Rank 4 by frequency | 402 questions in corpus (8.9% of all questions)
Weaken questions present an argument and ask which new fact, if true, would most undermine the conclusion. The correct answer does not need to destroy the argument — it just needs to reduce confidence in the conclusion more than any other choice. The correct answer always attacks the unstated assumption linking premises to conclusion, not the premises themselves.
Every Weaken stimulus contains an argument whose conclusion overreaches its premises in at least one way: a scope shift (conclusion uses a term or category not in the premises), a causal leap (premises show correlation; conclusion asserts causation), a degree/certainty escalation (premises support "possible"; conclusion states "certain"), a temporal mismatch (premises describe past; conclusion extends to future), or a comparison without basis (premises describe one situation; conclusion compares to another).
That overreach creates an unstated assumption linking premises to conclusion — the argument's vulnerability. Your task is to identify the answer that exploits that vulnerability: a NEW fact that damages the connection between premises and conclusion. The premises themselves are accepted as true and cannot be attacked; the conclusion's truth value is what is at issue. The answer does NOT need to disprove the conclusion — it only needs to make it LESS likely.
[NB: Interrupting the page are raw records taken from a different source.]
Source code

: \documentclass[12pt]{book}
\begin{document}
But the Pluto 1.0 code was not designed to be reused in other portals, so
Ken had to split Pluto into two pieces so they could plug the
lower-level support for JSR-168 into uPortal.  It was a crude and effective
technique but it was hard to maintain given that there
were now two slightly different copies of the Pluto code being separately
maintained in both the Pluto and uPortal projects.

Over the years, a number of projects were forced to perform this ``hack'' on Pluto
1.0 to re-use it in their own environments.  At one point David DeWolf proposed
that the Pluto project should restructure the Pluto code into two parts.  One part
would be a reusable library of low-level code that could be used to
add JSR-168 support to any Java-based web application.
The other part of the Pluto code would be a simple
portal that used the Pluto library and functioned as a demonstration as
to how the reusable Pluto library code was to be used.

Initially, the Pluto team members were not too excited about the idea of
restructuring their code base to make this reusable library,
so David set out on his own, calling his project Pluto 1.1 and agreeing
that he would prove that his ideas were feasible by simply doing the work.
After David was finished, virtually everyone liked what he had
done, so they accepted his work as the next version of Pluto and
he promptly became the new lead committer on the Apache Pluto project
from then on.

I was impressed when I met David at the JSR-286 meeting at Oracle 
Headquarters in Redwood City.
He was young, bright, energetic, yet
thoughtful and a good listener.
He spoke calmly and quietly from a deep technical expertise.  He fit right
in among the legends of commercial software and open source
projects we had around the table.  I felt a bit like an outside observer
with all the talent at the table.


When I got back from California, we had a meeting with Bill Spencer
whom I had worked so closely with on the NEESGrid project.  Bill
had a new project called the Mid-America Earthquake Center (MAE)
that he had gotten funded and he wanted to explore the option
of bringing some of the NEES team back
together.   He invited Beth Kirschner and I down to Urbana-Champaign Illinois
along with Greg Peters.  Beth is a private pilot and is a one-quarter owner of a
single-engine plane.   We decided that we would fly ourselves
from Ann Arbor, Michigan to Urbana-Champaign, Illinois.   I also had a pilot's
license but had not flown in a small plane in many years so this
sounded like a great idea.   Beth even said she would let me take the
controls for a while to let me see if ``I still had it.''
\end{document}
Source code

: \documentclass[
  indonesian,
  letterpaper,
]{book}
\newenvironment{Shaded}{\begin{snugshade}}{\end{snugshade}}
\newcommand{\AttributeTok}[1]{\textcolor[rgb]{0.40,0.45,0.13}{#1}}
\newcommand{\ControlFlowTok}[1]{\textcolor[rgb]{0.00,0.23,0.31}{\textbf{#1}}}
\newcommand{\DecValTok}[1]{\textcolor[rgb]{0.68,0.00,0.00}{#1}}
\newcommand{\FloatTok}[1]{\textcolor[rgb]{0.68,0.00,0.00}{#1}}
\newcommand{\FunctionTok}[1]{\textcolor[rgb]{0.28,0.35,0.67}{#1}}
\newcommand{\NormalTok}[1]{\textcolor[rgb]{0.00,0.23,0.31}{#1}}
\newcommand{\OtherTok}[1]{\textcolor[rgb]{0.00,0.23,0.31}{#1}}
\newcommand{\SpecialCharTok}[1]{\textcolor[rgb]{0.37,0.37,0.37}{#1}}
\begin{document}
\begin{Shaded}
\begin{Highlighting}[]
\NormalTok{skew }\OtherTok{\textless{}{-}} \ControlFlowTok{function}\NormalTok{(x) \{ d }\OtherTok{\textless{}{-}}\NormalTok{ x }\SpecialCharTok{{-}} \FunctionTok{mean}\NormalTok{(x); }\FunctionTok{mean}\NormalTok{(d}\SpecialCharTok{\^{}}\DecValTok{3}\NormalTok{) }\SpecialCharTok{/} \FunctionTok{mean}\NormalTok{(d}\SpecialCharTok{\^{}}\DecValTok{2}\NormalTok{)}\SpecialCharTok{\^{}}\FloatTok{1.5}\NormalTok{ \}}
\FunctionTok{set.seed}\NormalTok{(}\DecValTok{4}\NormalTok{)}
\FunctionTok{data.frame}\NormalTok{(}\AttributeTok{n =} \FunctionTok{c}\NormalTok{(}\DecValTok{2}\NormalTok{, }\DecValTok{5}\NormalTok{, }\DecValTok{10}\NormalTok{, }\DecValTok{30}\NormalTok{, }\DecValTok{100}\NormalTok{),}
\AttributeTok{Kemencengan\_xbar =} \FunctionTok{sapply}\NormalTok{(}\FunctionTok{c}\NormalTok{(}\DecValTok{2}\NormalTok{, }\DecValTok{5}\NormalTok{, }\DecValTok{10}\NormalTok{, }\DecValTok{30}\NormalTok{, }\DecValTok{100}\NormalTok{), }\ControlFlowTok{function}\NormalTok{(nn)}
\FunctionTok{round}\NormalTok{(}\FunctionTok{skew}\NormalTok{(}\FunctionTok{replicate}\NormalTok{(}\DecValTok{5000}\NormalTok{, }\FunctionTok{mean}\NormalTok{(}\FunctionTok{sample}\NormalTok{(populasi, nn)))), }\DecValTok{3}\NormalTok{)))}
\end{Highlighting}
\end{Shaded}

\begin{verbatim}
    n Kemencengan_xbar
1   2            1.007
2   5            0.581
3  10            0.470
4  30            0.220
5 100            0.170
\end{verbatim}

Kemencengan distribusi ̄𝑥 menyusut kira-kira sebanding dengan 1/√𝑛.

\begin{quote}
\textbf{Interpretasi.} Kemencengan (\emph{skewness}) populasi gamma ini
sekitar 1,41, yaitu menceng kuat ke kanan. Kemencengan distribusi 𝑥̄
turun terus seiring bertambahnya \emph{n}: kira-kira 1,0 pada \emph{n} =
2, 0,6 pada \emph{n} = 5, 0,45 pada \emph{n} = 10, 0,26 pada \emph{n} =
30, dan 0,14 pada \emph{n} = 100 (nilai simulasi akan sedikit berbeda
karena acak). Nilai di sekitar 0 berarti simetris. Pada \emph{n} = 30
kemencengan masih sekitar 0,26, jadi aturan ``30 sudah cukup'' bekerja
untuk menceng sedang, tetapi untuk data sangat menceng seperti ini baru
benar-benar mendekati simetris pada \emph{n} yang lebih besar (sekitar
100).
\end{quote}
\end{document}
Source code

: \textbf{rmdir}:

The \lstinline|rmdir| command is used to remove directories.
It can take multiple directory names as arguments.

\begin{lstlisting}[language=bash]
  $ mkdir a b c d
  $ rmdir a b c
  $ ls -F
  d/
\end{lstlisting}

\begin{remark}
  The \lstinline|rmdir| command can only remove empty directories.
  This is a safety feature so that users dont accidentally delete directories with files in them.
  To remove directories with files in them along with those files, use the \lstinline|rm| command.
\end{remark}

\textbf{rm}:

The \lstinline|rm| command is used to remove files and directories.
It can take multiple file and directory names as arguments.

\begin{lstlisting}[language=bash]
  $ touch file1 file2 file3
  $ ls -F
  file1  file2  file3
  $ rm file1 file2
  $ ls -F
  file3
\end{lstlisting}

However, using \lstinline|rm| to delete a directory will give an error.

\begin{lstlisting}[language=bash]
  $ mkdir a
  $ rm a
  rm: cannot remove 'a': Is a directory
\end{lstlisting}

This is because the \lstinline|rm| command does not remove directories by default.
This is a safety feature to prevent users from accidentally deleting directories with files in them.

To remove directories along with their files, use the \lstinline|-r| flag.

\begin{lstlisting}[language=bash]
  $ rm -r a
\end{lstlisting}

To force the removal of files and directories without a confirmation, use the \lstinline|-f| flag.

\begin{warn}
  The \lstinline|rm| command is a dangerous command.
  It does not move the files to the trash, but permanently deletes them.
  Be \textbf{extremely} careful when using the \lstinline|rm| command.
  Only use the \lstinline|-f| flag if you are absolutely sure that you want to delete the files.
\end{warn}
Correct Weaken answers cluster into a handful of recognizable strategies. Knowing them lets you anticipate what the right answer will look like.
Alternative explanation. The most common strategy on causal arguments. The premises show A is associated with B, and the conclusion asserts A caused B. An answer that identifies a different factor Z as the real cause damages the argument. This accounts for a large share of all Weaken correct answers.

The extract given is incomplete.